The paper you use for your wedding invitations speaks volumes and sets the tone for your entire event. Here, a list of common printing and paper terms to know when selecting wedding invitations.
Calligraphy -- A method used for addressing invites with a fancy, handwritten script.
Corrugated -- Paper designed with thick, rigged grooves.
Cotton -- Fibers used for creating invitations. Pricier because of it’s natural quality, cotton paper is generally used for formal events.
Die-cut -- Process used to cut shapes into paper.
Embossed Finish -- embossing or “pressing” images onto the surface of a card stock.

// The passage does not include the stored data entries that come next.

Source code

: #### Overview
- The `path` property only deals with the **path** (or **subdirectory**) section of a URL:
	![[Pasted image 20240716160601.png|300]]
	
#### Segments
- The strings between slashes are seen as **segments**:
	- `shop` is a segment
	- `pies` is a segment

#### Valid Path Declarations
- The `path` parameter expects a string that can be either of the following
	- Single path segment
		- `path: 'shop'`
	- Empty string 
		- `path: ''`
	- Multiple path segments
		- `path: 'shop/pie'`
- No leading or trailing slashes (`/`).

Engraving -- process where letters appear raised or etched into the paper.
Glossy -- Paper with a shiny, reflective finish.
Jacquard -- Paper with a layered effect.
Letterpress -- Similar to engraving, letterpress refers to when images or typeface appear “pressed” into the paper.

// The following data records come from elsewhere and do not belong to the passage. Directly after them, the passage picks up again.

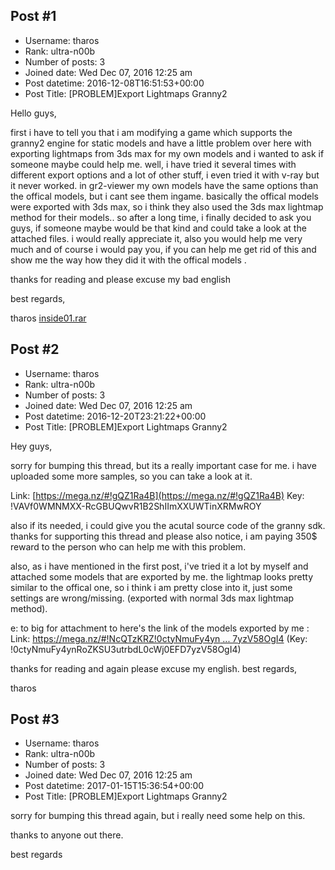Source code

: ## Post #1
- Username: tharos
- Rank: ultra-n00b
- Number of posts: 3
- Joined date: Wed Dec 07, 2016 12:25 am
- Post datetime: 2016-12-08T16:51:53+00:00
- Post Title: [PROBLEM]Export Lightmaps Granny2

Hello guys,

first i have to tell you that i am modifying a game which supports the granny2 engine for static models and have a little problem over here with exporting lightmaps from 3ds max for my own models and i wanted to ask if someone maybe could help me.
well, i have tried it several times with different export options and a lot of other stuff, i even tried it with v-ray but it never worked. in gr2-viewer my own models have the same options than the offical models, but i cant see them ingame.
basically the offical models were exported with 3ds max, so i think they also used the 3ds max lightmap method for their models.. so after a long time, i finally decided to ask you guys, if someone maybe would be that kind and could take a look at the attached files. i would really appreciate it, also you would help me very much and of course i would pay you, if you can help me get rid of this and show me the way how they did it with the offical models .



thanks for reading and please excuse my bad english 

best regards,

tharos
[inside01.rar](https://xentaxbackup.github.io/file/11995_inside01.rar)
## Post #2
- Username: tharos
- Rank: ultra-n00b
- Number of posts: 3
- Joined date: Wed Dec 07, 2016 12:25 am
- Post datetime: 2016-12-20T23:21:22+00:00
- Post Title: [PROBLEM]Export Lightmaps Granny2

Hey guys,

sorry for bumping this thread, but its a really important case for me.
i have uploaded some more samples, so you can take a look at it.

Link: [https://mega.nz/#!gQZ1Ra4B](https://mega.nz/#!gQZ1Ra4B)
Key: !VAVf0WMNMXX-RcGBUQwvR1B2ShIImXXUWTinXRMwROY

also if its needed, i could give you the acutal source code of the granny sdk.
thanks for supporting this thread and please also notice, i am paying 350$ reward to the person who can help me with this problem.

also, as i have mentioned in the first post, i've tried it a lot by myself and attached some models that are exported by me.
the lightmap looks pretty similar to the offical one, so i think i am pretty close into it, just some settings are wrong/missing. (exported with normal 3ds max lightmap method).

e: to big for attachment to here's the link of the models exported by me :
Link: [https://mega.nz/#!NcQTzKRZ!0ctyNmuFy4yn ... 7yzV58OgI4](https://mega.nz/#!NcQTzKRZ!0ctyNmuFy4ynRoZKSU3utrbdL0cWj0EFD7yzV58OgI4)
(Key: !0ctyNmuFy4ynRoZKSU3utrbdL0cWj0EFD7yzV58OgI4)

thanks for reading and again please excuse my english.
best regards,

tharos
## Post #3
- Username: tharos
- Rank: ultra-n00b
- Number of posts: 3
- Joined date: Wed Dec 07, 2016 12:25 am
- Post datetime: 2017-01-15T15:36:54+00:00
- Post Title: [PROBLEM]Export Lightmaps Granny2

sorry for bumping this thread again, but i really need some help on this. 

thanks to anyone out there.

best regards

Linen -- Paper designed with a cross-weave texture. A popular example is resume paper.
Matte -- Paper with a flat, dull finish.
Moire -- Gets its namesake from the popular fabric.
Offset-printing -- Common (and basic) printing method. Offset-printing is generally with copy paper.
Parchment -- Paper created from animal linings. Gives an old-fashioned look and feel.
Rice Paper -- A lightweight paper stock with limited printing capabilities (it’s only used with letterpress).
Stock -- Term used to describe all paper types.
Thermography -- A widely-used method which is also a less-expensive alternative to engraving.
Typeface -- How letters and numbers are rendered on paper (fonts).
Variegated -- Term which describes the appearance varying colors in stock.
Vellum -- A smoother cotton-blend, less expensive than papers made of cotton fibers. Translucent vellum is a transparent paper used for overlays.
Watermark -- Subtle appearance of a company’s emblem blended within the paper.